Have you ever wondered how the position of a point is determined in a plane? In everyday math, we often use rectangular coordinates, also known as Cartesian coordinates. These are represented as \((x, y)\), where \(x\) and \(y\) are the horizontal and vertical distances from a reference point called the origin.
This system allows us to place any point on a grid by moving horizontally by \(x\) units and vertically by \(y\) units.
For instance, in the problem at hand, you have the point \((-\sqrt{6}, -\sqrt{2})\). This means that starting from the origin, \(-\sqrt{6}\) is the distance to move along the x-axis, and \(-\sqrt{2}\) indicates how far to move along the y-axis. When both values are negative, the point is located in the third quadrant of the coordinate plane. Understanding their position is essential before moving to a polar representation.

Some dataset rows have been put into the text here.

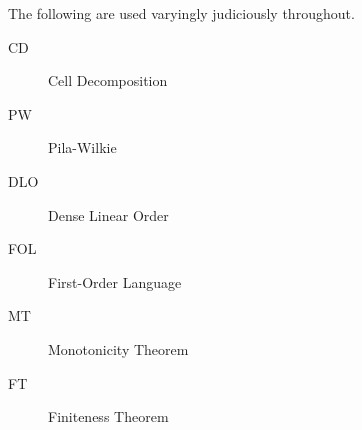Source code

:%
%


The following are used varyingly judiciously throughout.
\begin{description}
\item[CD]{Cell Decomposition}
\item[PW]{Pila-Wilkie}
\item[DLO]{Dense Linear Order}
\item[FOL]{First-Order Language}
\item[MT]{Monotonicity Theorem}
\item[FT]{Finiteness Theorem}
\end{description}
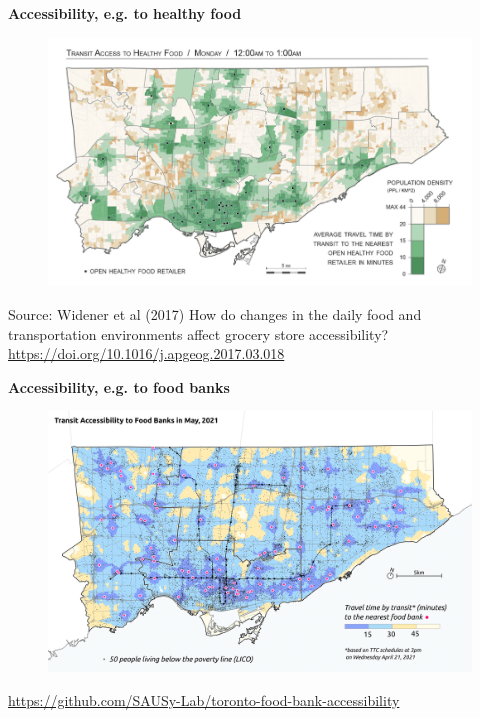 \documentclass[aspectratio=169]{beamer}
\begin{document}

\begin{frame}
	
	\textbf{Accessibility, e.g. to healthy food}
	
	\begin{figure}
		\centering
		\includegraphics[width=0.94\linewidth]{images/food_midnight.png}
	\end{figure}
	
	\tiny Source: Widener et al (2017) How do changes in the daily food and transportation environments affect grocery store accessibility?
	\url{https://doi.org/10.1016/j.apgeog.2017.03.018}
	
\end{frame}




\begin{frame}
	
	\textbf{Accessibility, e.g. to food banks}
	
	\begin{figure}
		\centering
		\includegraphics[width=0.94\linewidth]{images/foodbanks_access.png}
	\end{figure}
	
	\tiny 
	\url{https://github.com/SAUSy-Lab/toronto-food-bank-accessibility}
	
\end{frame}
\end{document}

In the world of polar coordinates, one of the key concepts is the radial distance \(r\), which is the distance from the origin to the point.
We calculate radial distance using the Pythagorean theorem since \(r\) forms the hypotenuse of a right triangle with sides \(x\) and \(y\). This gives us the formula \(r = \sqrt{x^2 + y^2}\).
For the point \((-\sqrt{6}, -\sqrt{2})\), substitute the given values into the formula:

• Calculate squares: \((-\sqrt{6})^2 = 6\) and \((-\sqrt{2})^2 = 2\)
• Add them up: \(6 + 2 = 8\)
• Take the square root: \(\sqrt{8} = 2\sqrt{2}\)

Thus, the radial distance \(r\) is \(2\sqrt{2}\). This number tells us how far away the point is from the origin.

When calculating angles in polar coordinates, the inverse tangent, also known as the arctangent, is a valuable trigonometric function. It helps us determine the angle \(\theta\) by using the ratio of the opposite side to the adjacent side in a right triangle.
The formula for \(\theta\) is \(\theta = \tan^{-1}\left(\frac{y}{x}\right)\).
In this exercise:

• Substitute \(x = -\sqrt{6}\) and \(y = -\sqrt{2}\).
• We get \(\frac{-\sqrt{2}}{-\sqrt{6}} = \frac{\sqrt{2}}{\sqrt{3}}\). Simplified, this ratio is \(\frac{1}{\sqrt{3}}\).

Finally, we determine the basic angle \(\tan^{-1}\left(\frac{1}{\sqrt{3}}\right) = \frac{\pi}{6}\).
This initial angle doesn’t yet consider the quadrant in which our point is located.

Once you have the basic angle from the inverse tangent, it's crucial to find the correct angle \(\theta\) according to the point's position in the coordinate plane.
Our point \((-\sqrt{6}, -\sqrt{2})\) is in the third quadrant associated with angles larger than \(\pi\) (180 degrees) and less than \(3\pi/2\) (270 degrees).
Therefore, to find \(\theta\), we adjust our basic angle by adding \(\pi\) to account for the third quadrant:

• The basic angle from the inverse tangent is \(\frac{\pi}{6}\).
• Adding \(\pi\), we get \(\theta = \pi + \frac{\pi}{6} = \frac{7\pi}{6}\).

Thus, the angle in polar coordinates is \(\frac{7\pi}{6}\). This step ensures the direction of the point from the positive x-axis is accurately measured.